RECORDS SUPPLIED START
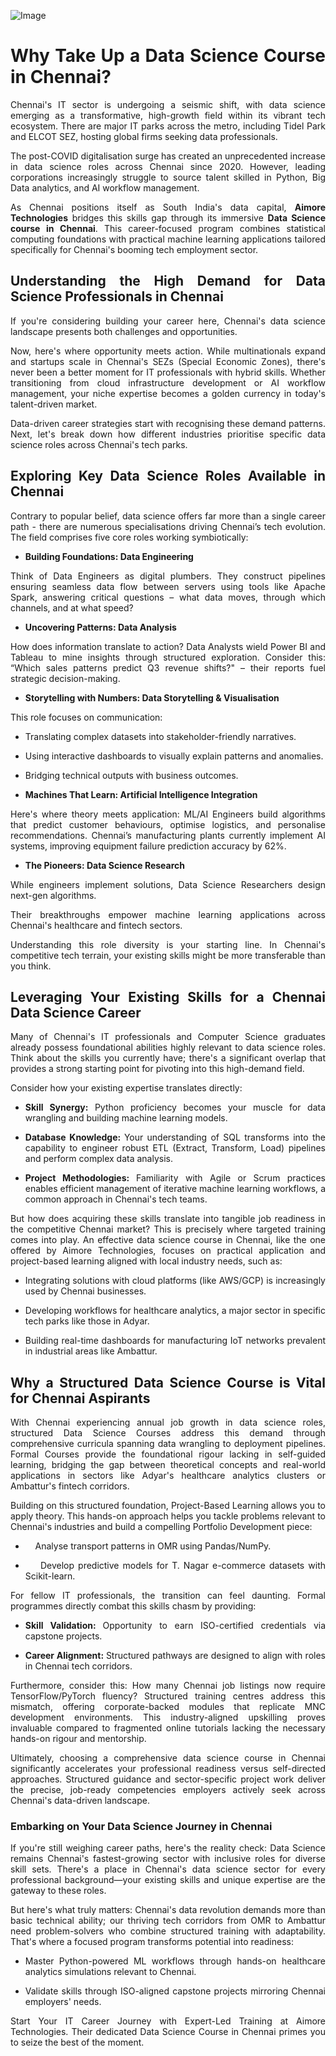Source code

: ![Image](https://github.com/user-attachments/assets/24b350bf-0eb5-4784-9de0-bb2c14017b38)
<h1 style="text-align:justify;"><strong>Why Take Up a Data Science Course in Chennai?</strong></h1>
<p style="text-align:justify;"><span style="font-weight:400;">Chennai's IT sector is undergoing a seismic shift, with data science emerging as a transformative, high-growth field within its vibrant tech ecosystem. There are major IT parks across the metro, including Tidel Park and ELCOT SEZ, hosting global firms seeking data professionals.&nbsp;</span></p>
<p style="text-align:justify;"><span style="font-weight:400;">The post-COVID digitalisation surge has created an unprecedented increase in data science roles across Chennai since 2020. However, leading corporations increasingly struggle to source talent skilled in Python, Big Data analytics, and AI workflow management.</span></p>
<p style="text-align:justify;"><span style="font-weight:400;">As Chennai positions itself as South India's data capital, </span><strong>Aimore Technologies</strong><span style="font-weight:400;"> bridges this skills gap through its immersive </span><strong>Data Science course in Chennai</strong><span style="font-weight:400;">. This career-focused program combines statistical computing foundations with practical machine learning applications tailored specifically for Chennai's booming tech employment sector.</span></p>
<h2 style="text-align:justify;"><strong>Understanding the High Demand for Data Science Professionals in Chennai</strong></h2>
<p style="text-align:justify;"><span style="font-weight:400;">If you're considering building your career here, Chennai's data science landscape presents both challenges and opportunities.&nbsp;</span></p>
<p style="text-align:justify;"><span style="font-weight:400;">Now, here's where opportunity meets action. While multinationals expand and startups scale in Chennai's SEZs (Special Economic Zones), there's never been a better moment for IT professionals with hybrid skills. Whether transitioning from cloud infrastructure development or AI workflow management, your niche expertise becomes a golden currency in today's talent-driven market.</span></p>
<p style="text-align:justify;"><span style="font-weight:400;">Data-driven career strategies start with recognising these demand patterns. Next, let's break down how different industries prioritise specific data science roles across Chennai's tech parks.</span></p>
<h2 style="text-align:justify;"><strong>Exploring Key Data Science Roles Available in Chennai</strong></h2>
<p style="text-align:justify;"><span style="font-weight:400;">Contrary to popular belief, data science offers far more than a single career path - there are numerous specialisations driving Chennai’s tech evolution. The field comprises five core roles working symbiotically:</span></p>
<ul>
    <li aria-level="1">
        <p style="text-align:justify;"><strong>Building Foundations: Data Engineering</strong></p>
    </li>
</ul>
<p style="text-align:justify;"><span style="font-weight:400;">Think of Data Engineers as digital plumbers. They construct pipelines ensuring seamless data flow between servers using tools like Apache Spark, answering critical questions – what data moves, through which channels, and at what speed?</span></p>
<ul>
    <li aria-level="1">
        <p style="text-align:justify;"><strong>Uncovering Patterns: Data Analysis</strong></p>
    </li>
</ul>
<p style="text-align:justify;"><span style="font-weight:400;">How does information translate to action? Data Analysts wield Power BI and Tableau to mine insights through structured exploration. Consider this: “Which sales patterns predict Q3 revenue shifts?" – their reports fuel strategic decision-making.</span></p>
<ul>
    <li aria-level="1">
        <p style="text-align:justify;"><strong>Storytelling with Numbers: Data Storytelling &amp; Visualisation</strong></p>
    </li>
</ul>
<p style="text-align:justify;"><span style="font-weight:400;">This role focuses on communication:</span></p>
<ul>
    <li style="font-weight:400;" aria-level="1">
        <p style="text-align:justify;"><span style="font-weight:400;">Translating complex datasets into stakeholder-friendly narratives.</span></p>
    </li>
    <li style="font-weight:400;" aria-level="1">
        <p style="text-align:justify;"><span style="font-weight:400;">Using interactive dashboards to visually explain patterns and anomalies.</span></p>
    </li>
    <li style="font-weight:400;" aria-level="1">
        <p style="text-align:justify;"><span style="font-weight:400;">Bridging technical outputs with business outcomes.</span></p>
    </li>
</ul>
<ul>
    <li aria-level="1">
        <p style="text-align:justify;"><strong>Machines That Learn: Artificial Intelligence Integration</strong></p>
    </li>
</ul>
<p style="text-align:justify;"><span style="font-weight:400;">Here's where theory meets application: ML/AI Engineers build algorithms that predict customer behaviours, optimise logistics, and personalise recommendations. Chennai’s manufacturing plants currently implement AI systems, improving equipment failure prediction accuracy by 62%.</span></p>
<ul>
    <li aria-level="1">
        <p style="text-align:justify;"><strong>The Pioneers: Data Science Research</strong></p>
    </li>
</ul>
<p style="text-align:justify;"><span style="font-weight:400;">While engineers implement solutions, Data Science Researchers design next-gen algorithms.&nbsp;</span></p>
<p style="text-align:justify;"><span style="font-weight:400;">Their breakthroughs empower machine learning applications across Chennai's healthcare and fintech sectors.</span></p>
<p style="text-align:justify;"><span style="font-weight:400;">Understanding this role diversity is your starting line. In Chennai's competitive tech terrain, your existing skills might be more transferable than you think.</span></p>
<h2 style="text-align:justify;"><strong>Leveraging Your Existing Skills for a Chennai Data Science Career</strong></h2>
<p style="text-align:justify;"><span style="font-weight:400;">Many of Chennai's IT professionals and Computer Science graduates already possess foundational abilities highly relevant to data science roles. Think about the skills you currently have; there's a significant overlap that provides a strong starting point for pivoting into this high-demand field.</span></p>
<p style="text-align:justify;"><span style="font-weight:400;">Consider how your existing expertise translates directly:</span></p>
<ul>
    <li style="font-weight:400;" aria-level="1">
        <p style="text-align:justify;"><strong>Skill Synergy:</strong><span style="font-weight:400;"> Python proficiency becomes your muscle for data wrangling and building machine learning models.</span></p>
    </li>
    <li style="font-weight:400;" aria-level="1">
        <p style="text-align:justify;"><strong>Database Knowledge: </strong><span style="font-weight:400;">Your understanding of SQL transforms into the capability to engineer robust ETL (Extract, Transform, Load) pipelines and perform complex data analysis.</span></p>
    </li>
    <li style="font-weight:400;" aria-level="1">
        <p style="text-align:justify;"><strong>Project Methodologies: </strong><span style="font-weight:400;">Familiarity with Agile or Scrum practices enables efficient management of iterative machine learning workflows, a common approach in Chennai's tech teams.</span></p>
    </li>
</ul>
<p style="text-align:justify;"><span style="font-weight:400;">But how does acquiring these skills translate into tangible job readiness in the competitive Chennai market? This is precisely where targeted training comes into play. An effective data science course in Chennai, like the one offered by Aimore Technologies, focuses on practical application and project-based learning aligned with local industry needs, such as:</span></p>
<ul>
    <li style="font-weight:400;" aria-level="1">
        <p style="text-align:justify;"><span style="font-weight:400;">Integrating solutions with cloud platforms (like AWS/GCP) is increasingly used by Chennai businesses.</span></p>
    </li>
    <li style="font-weight:400;" aria-level="1">
        <p style="text-align:justify;"><span style="font-weight:400;">Developing workflows for healthcare analytics, a major sector in specific tech parks like those in Adyar.</span></p>
    </li>
    <li style="font-weight:400;" aria-level="1">
        <p style="text-align:justify;"><span style="font-weight:400;">Building real-time dashboards for manufacturing IoT networks prevalent in industrial areas like Ambattur.</span></p>
    </li>
</ul>
<h2 style="text-align:justify;"><strong>Why a Structured Data Science Course is Vital for Chennai Aspirants</strong></h2>
<p style="text-align:justify;"><span style="font-weight:400;">With Chennai experiencing annual job growth in data science roles, structured Data Science Courses address this demand through comprehensive curricula spanning data wrangling to deployment pipelines. Formal Courses provide the foundational rigour lacking in self-guided learning, bridging the gap between theoretical concepts and real-world applications in sectors like Adyar's healthcare analytics clusters or Ambattur's fintech corridors.</span></p>
<p style="text-align:justify;"><span style="font-weight:400;">Building on this structured foundation, Project-Based Learning allows you to apply theory. This hands-on approach helps you tackle problems relevant to Chennai's industries and build a compelling Portfolio Development piece:</span></p>
<ul>
    <li style="font-weight:400;" aria-level="1">
        <p style="text-align:justify;"><span style="font-weight:400;">&nbsp;&nbsp;&nbsp;&nbsp;Analyse transport patterns in OMR using Pandas/NumPy.</span></p>
    </li>
    <li style="font-weight:400;" aria-level="1">
        <p style="text-align:justify;"><span style="font-weight:400;">&nbsp;&nbsp;&nbsp;&nbsp;Develop predictive models for T. Nagar e-commerce datasets with Scikit-learn.</span></p>
    </li>
</ul>
<p style="text-align:justify;"><span style="font-weight:400;">For fellow IT professionals, the transition can feel daunting. Formal programmes directly combat this skills chasm by providing:</span></p>
<ul>
    <li style="font-weight:400;" aria-level="1">
        <p style="text-align:justify;"><strong>Skill Validation: </strong><span style="font-weight:400;">Opportunity to earn ISO-certified credentials via capstone projects.</span></p>
    </li>
    <li style="font-weight:400;" aria-level="1">
        <p style="text-align:justify;"><strong>Career Alignment: </strong><span style="font-weight:400;">Structured pathways are designed to align with roles in Chennai tech corridors.</span></p>
    </li>
</ul>
<p style="text-align:justify;"><span style="font-weight:400;">Furthermore, consider this: How many Chennai job listings now require TensorFlow/PyTorch fluency? Structured training centres address this mismatch, offering corporate-backed modules that replicate MNC development environments. This industry-aligned upskilling proves invaluable compared to fragmented online tutorials lacking the necessary hands-on rigour and mentorship.</span></p>
<p style="text-align:justify;"><span style="font-weight:400;">Ultimately, choosing a comprehensive data science course in Chennai significantly accelerates your professional readiness versus self-directed approaches. Structured guidance and sector-specific project work deliver the precise, job-ready competencies employers actively seek across Chennai's data-driven landscape.</span></p>
<h3 style="text-align:justify;"><strong>Embarking on Your Data Science Journey in Chennai</strong></h3>
<p style="text-align:justify;"><span style="font-weight:400;">If you're still weighing career paths, here's the reality check: Data Science remains Chennai's fastest-growing sector with inclusive roles for diverse skill sets. There's a place in Chennai's data science sector for every professional background—your existing skills and unique expertise are the gateway to these roles.</span></p>
<p style="text-align:justify;"><span style="font-weight:400;">But here's what truly matters: Chennai's data revolution demands more than basic technical ability; our thriving tech corridors from OMR to Ambattur need problem-solvers who combine structured training with adaptability. That's where a focused program transforms potential into readiness:</span></p>
<ul>
    <li style="font-weight:400;" aria-level="1">
        <p style="text-align:justify;"><span style="font-weight:400;">Master Python-powered ML workflows through hands-on healthcare analytics simulations relevant to Chennai.</span></p>
    </li>
    <li style="font-weight:400;" aria-level="1">
        <p style="text-align:justify;"><span style="font-weight:400;">Validate skills through ISO-aligned capstone projects mirroring Chennai employers' needs.</span></p>
    </li>
</ul>
<p style="text-align:justify;"><span style="font-weight:400;">Start Your IT Career Journey with Expert-Led Training at Aimore Technologies. Their dedicated Data Science Course in Chennai primes you to seize the best of the moment.</span></p>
RECORDS SUPPLIED END
**PROBLEM TO SOLVE**.
All that belongs in your answer is the stretch of entries above from the line with "accuracy by 62%.</span></p>" through the line with "and fintech sectors.</span></p>", printed exactly.

**ANSWER SPACE**.
<p style="text-align:justify;"><span style="font-weight:400;">Here's where theory meets application: ML/AI Engineers build algorithms that predict customer behaviours, optimise logistics, and personalise recommendations. Chennai’s manufacturing plants currently implement AI systems, improving equipment failure prediction accuracy by 62%.</span></p>
<ul>
    <li aria-level="1">
        <p style="text-align:justify;"><strong>The Pioneers: Data Science Research</strong></p>
    </li>
</ul>
<p style="text-align:justify;"><span style="font-weight:400;">While engineers implement solutions, Data Science Researchers design next-gen algorithms.&nbsp;</span></p>
<p style="text-align:justify;"><span style="font-weight:400;">Their breakthroughs empower machine learning applications across Chennai's healthcare and fintech sectors.</span></p>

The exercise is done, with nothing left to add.